Die Herbstsaison brachte interessante neue Premieren auf die Bühne. Das DSTT unternahm Gastreisen, nahm am Nationalen Theaterfestival teil, es gab Anerkennung und Preise für Ihre Schauspieler. Wie bewerten Sie diese erste Spielzeithälfte, die ja im Herbst von der 60. Jubiläumsfeier gekrönt wurde?
Es war eine reichhaltige und kraftaufwändige Spielzeithälfte. Mit den Premieren von „Jugend ohne Gott“ von Ödön von Horváth und „Täter“ von Thomas Jonigk haben wir zwei interessante Autoren der deutschsprachigen Literatur in den Vordergrund gebracht, ferner erfreuen sich die Wiederaufnahmen u.a. von Brechts „Kleinbürgerhochzeit“ – hierzulande kaum gespielt – und Herta Müllers „Niederungen“ großer Beliebtheit. Das Gebot der Vielfalt war uns nach wie vor sehr wichtig, sodass unser Angebot von der Klassik (Tschechow, Shakespeare) über wichtige Werke des 20. Jahrhunderts (Brecht, Herta Müller, Camus) bis hin zu Gegenwartsdramatikern, Konzerten mit deutscher Musik, Tanztheaterperformances und Kinderstücken reicht. Wir machen ein auch für deutsche Verhältnisse übliches Stadttheaterrepertoire.
Wenn man dazu noch die geografische Präsenz des Theaters allein in den vergangenen Monaten beobachtet, mit Festivalteilnahmen vom georgischen Tiflis bis Karlsruhe, und von Gheorgheni bis Ploie{ti und Bukarest, neben dem regulären Spielbetrieb zuhause, und dann das Europäische Theaterfestival „Eurothalia“ samt 60-jährigem Jubiläum, dann ist es schon eine gewaltige und zugleich schöne Bilanz. Es gab viele schöne Momente in diesen Monaten, am schönsten war es, als der Rumänische Theaterverband bei uns ansuchte, eine dritte Aufführung mit Tschechows „Möwe“ auf dem Nationalen Theatertreffen in Bukarest zu spielen. Sehr bald war dann auch diese restlos ausverkauft.
Das Ensemble erhielt auch heuer Neuzugänge. Wie bewährten sich die Nachwuchsschauspieler in ihren ersten Rollen? Wie wird es wohl weitergehen mit der eigenen Talentenschmiede?

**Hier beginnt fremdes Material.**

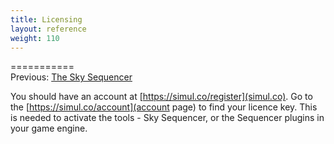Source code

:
 ```yaml
---
title: Licensing
layout: reference
weight: 110
---
```

===========<br>Previous: <a href="sequencer">The Sky Sequencer</a>

You should have an account at [https://simul.co/register](simul.co). Go to the [https://simul.co/account](account page) to find your licence key. This is needed to activate the tools - Sky Sequencer, or the Sequencer plugins in your game engine.
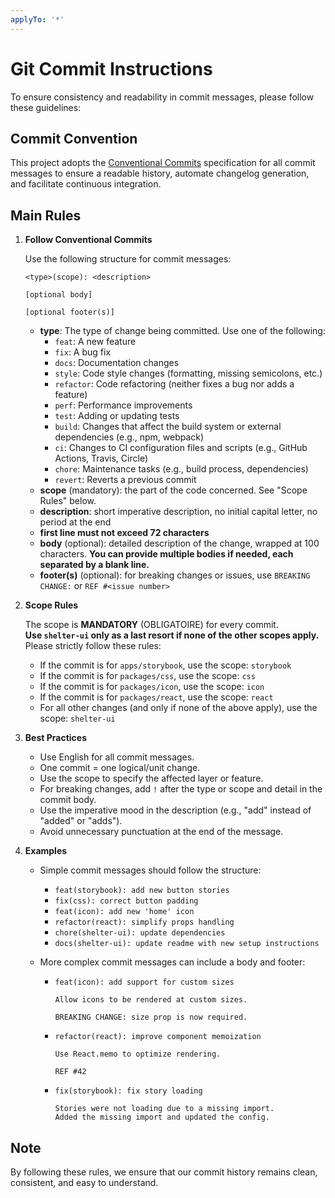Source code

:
 ```yaml
---
applyTo: '*'
---
```


# Git Commit Instructions

To ensure consistency and readability in commit messages, please follow these guidelines:

## Commit Convention

This project adopts the [Conventional Commits](https://www.conventionalcommits.org/) specification for all commit
messages to ensure a readable history, automate changelog generation, and facilitate continuous integration.

## Main Rules

1. **Follow Conventional Commits**

   Use the following structure for commit messages:

   ```
   <type>(scope): <description>

   [optional body]

   [optional footer(s)]
   ```

   - **type**: The type of change being committed. Use one of the following:
     - `feat`: A new feature
     - `fix`: A bug fix
     - `docs`: Documentation changes
     - `style`: Code style changes (formatting, missing semicolons, etc.)
     - `refactor`: Code refactoring (neither fixes a bug nor adds a feature)
     - `perf`: Performance improvements
     - `test`: Adding or updating tests
     - `build`: Changes that affect the build system or external dependencies (e.g., npm, webpack)
     - `ci`: Changes to CI configuration files and scripts (e.g., GitHub Actions, Travis, Circle)
     - `chore`: Maintenance tasks (e.g., build process, dependencies)
     - `revert`: Reverts a previous commit
   - **scope** (mandatory): the part of the code concerned. See "Scope Rules" below.
   - **description**: short imperative description, no initial capital letter, no period at the end
   - **first line must not exceed 72 characters**
   - **body** (optional): detailed description of the change, wrapped at 100 characters.
     **You can provide multiple bodies if needed, each separated by a blank line.**
   - **footer(s)** (optional): for breaking changes or issues, use `BREAKING CHANGE:` or `REF #<issue number>`

2. **Scope Rules**

   The scope is **MANDATORY** (OBLIGATOIRE) for every commit.  
   **Use `shelter-ui` only as a last resort if none of the other scopes apply.**  
   Please strictly follow these rules:

   - If the commit is for `apps/storybook`, use the scope: `storybook`
   - If the commit is for `packages/css`, use the scope: `css`
   - If the commit is for `packages/icon`, use the scope: `icon`
   - If the commit is for `packages/react`, use the scope: `react`
   - For all other changes (and only if none of the above apply), use the scope: `shelter-ui`

3. **Best Practices**

   - Use English for all commit messages.
   - One commit = one logical/unit change.
   - Use the scope to specify the affected layer or feature.
   - For breaking changes, add `!` after the type or scope and detail in the commit body.
   - Use the imperative mood in the description (e.g., "add" instead of "added" or "adds").
   - Avoid unnecessary punctuation at the end of the message.

4. **Examples**

   - Simple commit messages should follow the structure:

     - `feat(storybook): add new button stories`
     - `fix(css): correct button padding`
     - `feat(icon): add new 'home' icon`
     - `refactor(react): simplify props handling`
     - `chore(shelter-ui): update dependencies`
     - `docs(shelter-ui): update readme with new setup instructions`

   - More complex commit messages can include a body and footer:

     - ```
       feat(icon): add support for custom sizes

       Allow icons to be rendered at custom sizes.

       BREAKING CHANGE: size prop is now required.
       ```

     - ```
       refactor(react): improve component memoization

       Use React.memo to optimize rendering.

       REF #42
       ```

     - ```
       fix(storybook): fix story loading

       Stories were not loading due to a missing import.
       Added the missing import and updated the config.
       ```

## Note

By following these rules, we ensure that our commit history remains clean, consistent, and easy to understand.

Isa Berger und Richard Hladik sind seit letztem Herbst neu im Ensemble, was mich sehr freut. Sie sind sehr engagiert und begabt und haben sich gut integriert. Isa Berger ist in „Hänsel und Gretel“ und „Täter“ zu sehen, Richard Hladik in „Täter“ und demnächst in „Cabaret“. Für ihr Talent spricht auch, dass sie als Gäste mit Stückvertrag auch von anderen Temeswarer Theatern engagiert werden.
Ein Nachwuchsreservoire gibt es, solange es eine gut funktionierende Schauspielausbildung in deutscher Sprache und eine deutschsprachige Schul- und Jugendtheaterbewegung gibt. Da läuft die Kooperation mit dem Nikolaus-Lenau-Lyzeum hervorragend, wir veranstalten im Zeitraum 19. bis 23. Juni wieder gemeinsam das Internationale Deutschsprachige Jugendtheaterfestival, doch auch darüber hinaus ist das theaterpädagogische Angebot des DSTT, dank meiner Kollegin Isolde Cobe], äußerst substanzvoll und vielfältig. Die Jugendarbeit ist eine lebens- und überlebenswichtige Aufgabe dieses Hauses. Der Aufbau und die Stärkung des Ensembles sind für ein ausschließlich auf Deutsch produzierendes Theater in Rumänien eben keine leichte Sache, sondern eine langwierige und nachhaltig angesetzte Angelegenheit. Trotz der guten Nachwuchsarbeit gibt es weiterhin Nachholbedarf: Wir haben nach wie vor acht vakante Schauspielerstellen, hauptsächlich im Herrenbereich, die mangels deutschsprachiger Fachkräfte nicht besetzt werden können.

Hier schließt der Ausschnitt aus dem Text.